Assignment » Every record, from the first line to the last, needs to be given again exactly.

Records »
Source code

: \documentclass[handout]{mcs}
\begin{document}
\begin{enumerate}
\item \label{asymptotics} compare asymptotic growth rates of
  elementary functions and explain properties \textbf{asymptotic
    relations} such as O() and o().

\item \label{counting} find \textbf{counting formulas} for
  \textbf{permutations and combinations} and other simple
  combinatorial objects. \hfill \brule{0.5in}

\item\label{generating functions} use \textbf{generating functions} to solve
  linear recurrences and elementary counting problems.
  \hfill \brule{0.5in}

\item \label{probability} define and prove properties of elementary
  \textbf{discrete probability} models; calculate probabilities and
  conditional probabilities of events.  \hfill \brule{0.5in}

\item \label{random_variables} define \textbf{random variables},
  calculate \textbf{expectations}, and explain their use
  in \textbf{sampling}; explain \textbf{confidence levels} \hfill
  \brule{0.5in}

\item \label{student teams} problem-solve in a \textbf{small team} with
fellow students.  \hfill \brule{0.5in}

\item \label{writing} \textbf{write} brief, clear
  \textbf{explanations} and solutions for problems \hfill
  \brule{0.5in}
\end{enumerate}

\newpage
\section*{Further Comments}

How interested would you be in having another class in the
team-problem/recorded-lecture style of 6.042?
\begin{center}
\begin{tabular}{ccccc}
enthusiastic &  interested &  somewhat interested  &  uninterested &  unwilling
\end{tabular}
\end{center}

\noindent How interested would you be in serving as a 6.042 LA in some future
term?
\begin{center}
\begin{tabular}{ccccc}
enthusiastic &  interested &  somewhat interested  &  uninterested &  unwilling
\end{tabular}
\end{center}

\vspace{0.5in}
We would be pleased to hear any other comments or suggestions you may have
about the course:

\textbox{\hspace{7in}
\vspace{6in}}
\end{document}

Finished exercise »
Source code

: \documentclass[handout]{mcs}
\begin{document}
\begin{enumerate}
\item \label{asymptotics} compare asymptotic growth rates of
  elementary functions and explain properties \textbf{asymptotic
    relations} such as O() and o().

\item \label{counting} find \textbf{counting formulas} for
  \textbf{permutations and combinations} and other simple
  combinatorial objects. \hfill \brule{0.5in}

\item\label{generating functions} use \textbf{generating functions} to solve
  linear recurrences and elementary counting problems.
  \hfill \brule{0.5in}

\item \label{probability} define and prove properties of elementary
  \textbf{discrete probability} models; calculate probabilities and
  conditional probabilities of events.  \hfill \brule{0.5in}

\item \label{random_variables} define \textbf{random variables},
  calculate \textbf{expectations}, and explain their use
  in \textbf{sampling}; explain \textbf{confidence levels} \hfill
  \brule{0.5in}

\item \label{student teams} problem-solve in a \textbf{small team} with
fellow students.  \hfill \brule{0.5in}

\item \label{writing} \textbf{write} brief, clear
  \textbf{explanations} and solutions for problems \hfill
  \brule{0.5in}
\end{enumerate}

\newpage
\section*{Further Comments}

How interested would you be in having another class in the
team-problem/recorded-lecture style of 6.042?
\begin{center}
\begin{tabular}{ccccc}
enthusiastic &  interested &  somewhat interested  &  uninterested &  unwilling
\end{tabular}
\end{center}

\noindent How interested would you be in serving as a 6.042 LA in some future
term?
\begin{center}
\begin{tabular}{ccccc}
enthusiastic &  interested &  somewhat interested  &  uninterested &  unwilling
\end{tabular}
\end{center}

\vspace{0.5in}
We would be pleased to hear any other comments or suggestions you may have
about the course:

\textbox{\hspace{7in}
\vspace{6in}}
\end{document}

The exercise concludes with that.